▶ _Saved data entries_
▽
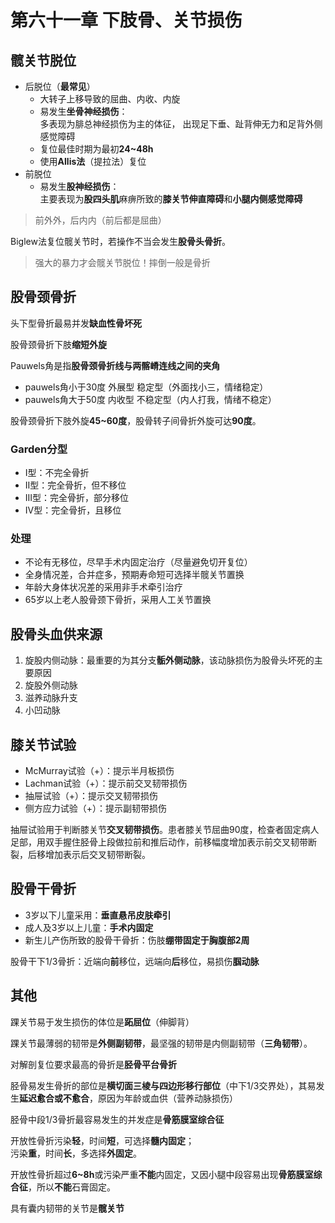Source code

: # 第六十一章 下肢骨、关节损伤

## 髋关节脱位

- 后脱位（**最常见**）
  - 大转子上移导致的屈曲、内收、内旋
  - 易发生**坐骨神经损伤**：  
    多表现为腓总神经损伤为主的体征，
出现足下垂、趾背伸无力和足背外侧感觉障碍
  - 复位最佳时期为最初**24~48h**
  - 使用**Allis法**（提拉法）复位
- 前脱位
  - 易发生**股神经损伤**：  
    主要表现为**股四头肌**麻痹所致的**膝关节伸直障碍**和**小腿内侧感觉障碍**

> 前外外，后内内（前后都是屈曲）

Biglew法复位髋关节时，若操作不当会发生**股骨头骨折**。

> 强大的暴力才会髋关节脱位！摔倒一般是骨折

## 股骨颈骨折

头下型骨折最易并发**缺血性骨坏死**

股骨颈骨折下肢**缩短外旋**

Pauwels角是指**股骨颈骨折线与两髂嵴连线之间的夹角**

- pauwels角小于30度 外展型 稳定型（外面找小三，情绪稳定）  
- pauwels角大于50度 内收型 不稳定型（内人打我，情绪不稳定）

股骨颈骨折下肢外旋**45~60度**，股骨转子间骨折外旋可达**90度**。

### Garden分型

- I型：不完全骨折
- II型：完全骨折，但不移位
- III型：完全骨折，部分移位
- IV型：完全骨折，且移位

### 处理

- 不论有无移位，尽早手术内固定治疗（尽量避免切开复位）
- 全身情况差，合并症多，预期寿命短可选择半髋关节置换
- 年龄大身体状况差的采用非手术牵引治疗
- 65岁以上老人股骨颈下骨折，采用人工关节置换

## 股骨头血供来源

1. 旋股内侧动脉：最重要的为其分支**骺外侧动脉**，该动脉损伤为股骨头坏死的主要原因
1. 旋股外侧动脉
1. 滋养动脉升支
1. 小凹动脉

## 膝关节试验

- McMurray试验（+）：提示半月板损伤
- Lachman试验（+）：提示前交叉韧带损伤
- 抽屉试验（+）：提示交叉韧带损伤
- 侧方应力试验（+）：提示副韧带损伤

抽屉试验用于判断膝关节**交叉韧带损伤**。患者膝关节屈曲90度，检查者固定病人足部，用双手握住胫骨上段做拉前和推后动作，前移幅度增加表示前交叉韧带断裂，后移增加表示后交叉韧带断裂。

## 股骨干骨折

- 3岁以下儿童采用：**垂直悬吊皮肤牵引**
- 成人及3岁以上儿童：**手术内固定**
- 新生儿产伤所致的股骨干骨折：伤肢**绷带固定于胸腹部2周**

股骨干下1/3骨折：近端向**前**移位，远端向**后**移位，易损伤**腘动脉**

## 其他

踝关节易于发生损伤的体位是**跖屈位**（伸脚背）

踝关节最薄弱的韧带是**外侧副韧带**，最坚强的韧带是内侧副韧带（**三角韧带**）。

对解剖复位要求最高的骨折是**胫骨平台骨折**

胫骨易发生骨折的部位是**横切面三棱与四边形移行部位**（中下1/3交界处），其易发生**延迟愈合或不愈合**，原因为年龄或血供（营养动脉损伤）

胫骨中段1/3骨折最容易发生的并发症是**骨筋膜室综合征**

开放性骨折污染**轻**，时间**短**，可选择**髓内固定**；  
污染**重**，时间**长**，多选择**外固定**。

开放性骨折超过**6~8h**或污染严重**不能**内固定，又因小腿中段容易出现**骨筋膜室综合征**，所以**不能**石膏固定。

具有囊内韧带的关节是**髋关节**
△
▶ _THE TASK_
Output nothing but the records above, word for word, with the pictures removed.

▶ _FINAL ANSWER_
Source code

: # 第六十一章 下肢骨、关节损伤

## 髋关节脱位

- 后脱位（**最常见**）
  - 大转子上移导致的屈曲、内收、内旋
  - 易发生**坐骨神经损伤**：  
    多表现为腓总神经损伤为主的体征，
出现足下垂、趾背伸无力和足背外侧感觉障碍
  - 复位最佳时期为最初**24~48h**
  - 使用**Allis法**（提拉法）复位
- 前脱位
  - 易发生**股神经损伤**：  
    主要表现为**股四头肌**麻痹所致的**膝关节伸直障碍**和**小腿内侧感觉障碍**

> 前外外，后内内（前后都是屈曲）

Biglew法复位髋关节时，若操作不当会发生**股骨头骨折**。

> 强大的暴力才会髋关节脱位！摔倒一般是骨折

## 股骨颈骨折

头下型骨折最易并发**缺血性骨坏死**

股骨颈骨折下肢**缩短外旋**

Pauwels角是指**股骨颈骨折线与两髂嵴连线之间的夹角**

- pauwels角小于30度 外展型 稳定型（外面找小三，情绪稳定）  
- pauwels角大于50度 内收型 不稳定型（内人打我，情绪不稳定）

股骨颈骨折下肢外旋**45~60度**，股骨转子间骨折外旋可达**90度**。

### Garden分型

- I型：不完全骨折
- II型：完全骨折，但不移位
- III型：完全骨折，部分移位
- IV型：完全骨折，且移位

### 处理

- 不论有无移位，尽早手术内固定治疗（尽量避免切开复位）
- 全身情况差，合并症多，预期寿命短可选择半髋关节置换
- 年龄大身体状况差的采用非手术牵引治疗
- 65岁以上老人股骨颈下骨折，采用人工关节置换

## 股骨头血供来源

1. 旋股内侧动脉：最重要的为其分支**骺外侧动脉**，该动脉损伤为股骨头坏死的主要原因
1. 旋股外侧动脉
1. 滋养动脉升支
1. 小凹动脉

## 膝关节试验

- McMurray试验（+）：提示半月板损伤
- Lachman试验（+）：提示前交叉韧带损伤
- 抽屉试验（+）：提示交叉韧带损伤
- 侧方应力试验（+）：提示副韧带损伤

抽屉试验用于判断膝关节**交叉韧带损伤**。患者膝关节屈曲90度，检查者固定病人足部，用双手握住胫骨上段做拉前和推后动作，前移幅度增加表示前交叉韧带断裂，后移增加表示后交叉韧带断裂。

## 股骨干骨折

- 3岁以下儿童采用：**垂直悬吊皮肤牵引**
- 成人及3岁以上儿童：**手术内固定**
- 新生儿产伤所致的股骨干骨折：伤肢**绷带固定于胸腹部2周**

股骨干下1/3骨折：近端向**前**移位，远端向**后**移位，易损伤**腘动脉**

## 其他

踝关节易于发生损伤的体位是**跖屈位**（伸脚背）

踝关节最薄弱的韧带是**外侧副韧带**，最坚强的韧带是内侧副韧带（**三角韧带**）。

对解剖复位要求最高的骨折是**胫骨平台骨折**

胫骨易发生骨折的部位是**横切面三棱与四边形移行部位**（中下1/3交界处），其易发生**延迟愈合或不愈合**，原因为年龄或血供（营养动脉损伤）

胫骨中段1/3骨折最容易发生的并发症是**骨筋膜室综合征**

开放性骨折污染**轻**，时间**短**，可选择**髓内固定**；  
污染**重**，时间**长**，多选择**外固定**。

开放性骨折超过**6~8h**或污染严重**不能**内固定，又因小腿中段容易出现**骨筋膜室综合征**，所以**不能**石膏固定。

具有囊内韧带的关节是**髋关节**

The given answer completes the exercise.